What this task involves:
Once you reach the line containing "In this activity, you" in the entries below, write out that line and each one after it down to the line containing "the logistic regression;", exactly and with nothing added.

--*--

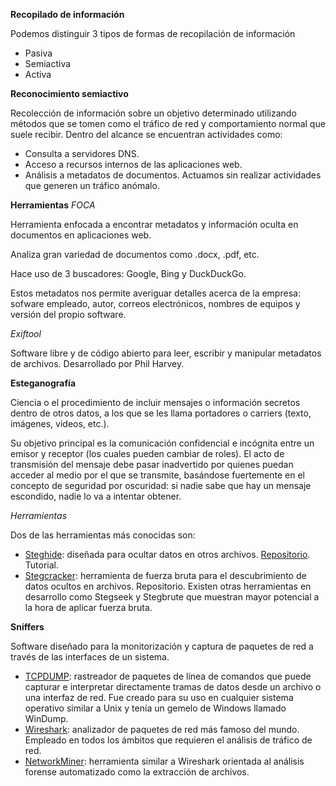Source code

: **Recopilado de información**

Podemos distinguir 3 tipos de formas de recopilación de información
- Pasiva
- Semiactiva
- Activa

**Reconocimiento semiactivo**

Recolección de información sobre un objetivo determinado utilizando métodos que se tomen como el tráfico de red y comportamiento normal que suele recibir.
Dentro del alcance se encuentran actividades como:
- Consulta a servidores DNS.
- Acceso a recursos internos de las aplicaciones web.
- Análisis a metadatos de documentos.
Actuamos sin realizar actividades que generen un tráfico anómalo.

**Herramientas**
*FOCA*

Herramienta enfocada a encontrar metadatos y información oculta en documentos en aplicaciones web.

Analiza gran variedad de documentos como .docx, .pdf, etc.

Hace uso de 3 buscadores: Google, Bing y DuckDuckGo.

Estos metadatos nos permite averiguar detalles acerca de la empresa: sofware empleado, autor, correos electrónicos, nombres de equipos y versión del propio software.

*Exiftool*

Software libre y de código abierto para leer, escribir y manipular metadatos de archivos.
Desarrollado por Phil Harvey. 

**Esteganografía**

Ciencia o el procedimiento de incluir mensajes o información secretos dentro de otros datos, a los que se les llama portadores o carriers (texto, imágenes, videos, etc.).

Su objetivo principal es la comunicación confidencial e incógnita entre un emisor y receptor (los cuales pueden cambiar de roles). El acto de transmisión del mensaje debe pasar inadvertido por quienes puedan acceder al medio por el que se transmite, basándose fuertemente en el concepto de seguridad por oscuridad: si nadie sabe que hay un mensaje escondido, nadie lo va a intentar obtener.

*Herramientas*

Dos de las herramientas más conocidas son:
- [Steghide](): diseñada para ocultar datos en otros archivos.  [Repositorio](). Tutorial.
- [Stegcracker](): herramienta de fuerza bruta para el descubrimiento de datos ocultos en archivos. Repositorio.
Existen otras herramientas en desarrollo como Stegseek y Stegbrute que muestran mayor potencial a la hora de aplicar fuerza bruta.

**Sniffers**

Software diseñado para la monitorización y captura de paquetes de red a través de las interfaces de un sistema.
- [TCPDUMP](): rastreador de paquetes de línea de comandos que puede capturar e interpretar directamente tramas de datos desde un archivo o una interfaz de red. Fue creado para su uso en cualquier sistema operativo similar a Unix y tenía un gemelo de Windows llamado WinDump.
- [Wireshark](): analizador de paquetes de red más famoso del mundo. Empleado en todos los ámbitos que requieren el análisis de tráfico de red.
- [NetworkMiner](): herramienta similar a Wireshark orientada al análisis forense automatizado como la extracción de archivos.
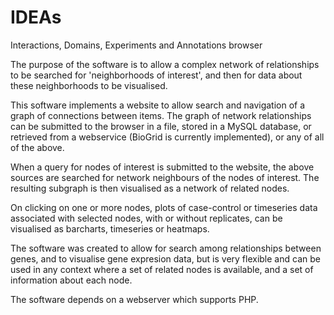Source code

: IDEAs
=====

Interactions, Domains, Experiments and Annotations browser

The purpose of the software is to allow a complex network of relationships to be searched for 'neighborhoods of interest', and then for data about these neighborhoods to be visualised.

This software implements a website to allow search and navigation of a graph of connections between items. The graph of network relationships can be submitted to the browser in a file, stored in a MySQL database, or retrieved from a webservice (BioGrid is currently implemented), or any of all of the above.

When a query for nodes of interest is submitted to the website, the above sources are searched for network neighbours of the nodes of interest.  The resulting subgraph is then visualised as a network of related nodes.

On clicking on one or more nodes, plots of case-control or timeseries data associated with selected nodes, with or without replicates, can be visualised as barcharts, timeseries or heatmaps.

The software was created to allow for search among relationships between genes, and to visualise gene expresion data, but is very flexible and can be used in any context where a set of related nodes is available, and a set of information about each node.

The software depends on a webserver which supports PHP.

--*--

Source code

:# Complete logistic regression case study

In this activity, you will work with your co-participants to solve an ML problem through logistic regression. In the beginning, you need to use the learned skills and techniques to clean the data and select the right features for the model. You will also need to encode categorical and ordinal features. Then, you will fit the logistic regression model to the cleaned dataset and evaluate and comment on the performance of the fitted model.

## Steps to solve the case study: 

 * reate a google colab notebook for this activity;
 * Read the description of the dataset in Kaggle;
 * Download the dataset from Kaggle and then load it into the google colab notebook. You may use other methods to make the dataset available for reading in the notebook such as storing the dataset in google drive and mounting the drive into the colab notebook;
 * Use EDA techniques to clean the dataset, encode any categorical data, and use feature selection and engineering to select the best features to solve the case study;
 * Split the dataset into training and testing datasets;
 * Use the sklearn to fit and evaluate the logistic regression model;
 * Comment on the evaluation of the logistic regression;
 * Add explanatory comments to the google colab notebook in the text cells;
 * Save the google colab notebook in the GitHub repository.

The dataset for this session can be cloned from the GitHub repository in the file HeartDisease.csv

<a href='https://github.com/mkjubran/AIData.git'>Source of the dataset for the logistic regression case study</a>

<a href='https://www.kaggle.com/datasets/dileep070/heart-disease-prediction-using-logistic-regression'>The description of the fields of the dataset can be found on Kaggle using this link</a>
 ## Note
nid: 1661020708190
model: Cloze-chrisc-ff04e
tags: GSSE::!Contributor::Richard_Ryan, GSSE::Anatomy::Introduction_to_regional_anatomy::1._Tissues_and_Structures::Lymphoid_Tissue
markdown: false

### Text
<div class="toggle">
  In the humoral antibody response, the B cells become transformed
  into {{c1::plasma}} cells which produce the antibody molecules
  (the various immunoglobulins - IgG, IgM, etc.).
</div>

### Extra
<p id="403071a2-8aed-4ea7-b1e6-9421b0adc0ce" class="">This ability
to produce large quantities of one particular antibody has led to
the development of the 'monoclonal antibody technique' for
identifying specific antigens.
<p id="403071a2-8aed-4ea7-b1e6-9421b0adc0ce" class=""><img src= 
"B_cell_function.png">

--*--

Output of the exercise:
In this activity, you will work with your co-participants to solve an ML problem through logistic regression. In the beginning, you need to use the learned skills and techniques to clean the data and select the right features for the model. You will also need to encode categorical and ordinal features. Then, you will fit the logistic regression model to the cleaned dataset and evaluate and comment on the performance of the fitted model.

## Steps to solve the case study: 

 * reate a google colab notebook for this activity;
 * Read the description of the dataset in Kaggle;
 * Download the dataset from Kaggle and then load it into the google colab notebook. You may use other methods to make the dataset available for reading in the notebook such as storing the dataset in google drive and mounting the drive into the colab notebook;
 * Use EDA techniques to clean the dataset, encode any categorical data, and use feature selection and engineering to select the best features to solve the case study;
 * Split the dataset into training and testing datasets;
 * Use the sklearn to fit and evaluate the logistic regression model;
 * Comment on the evaluation of the logistic regression;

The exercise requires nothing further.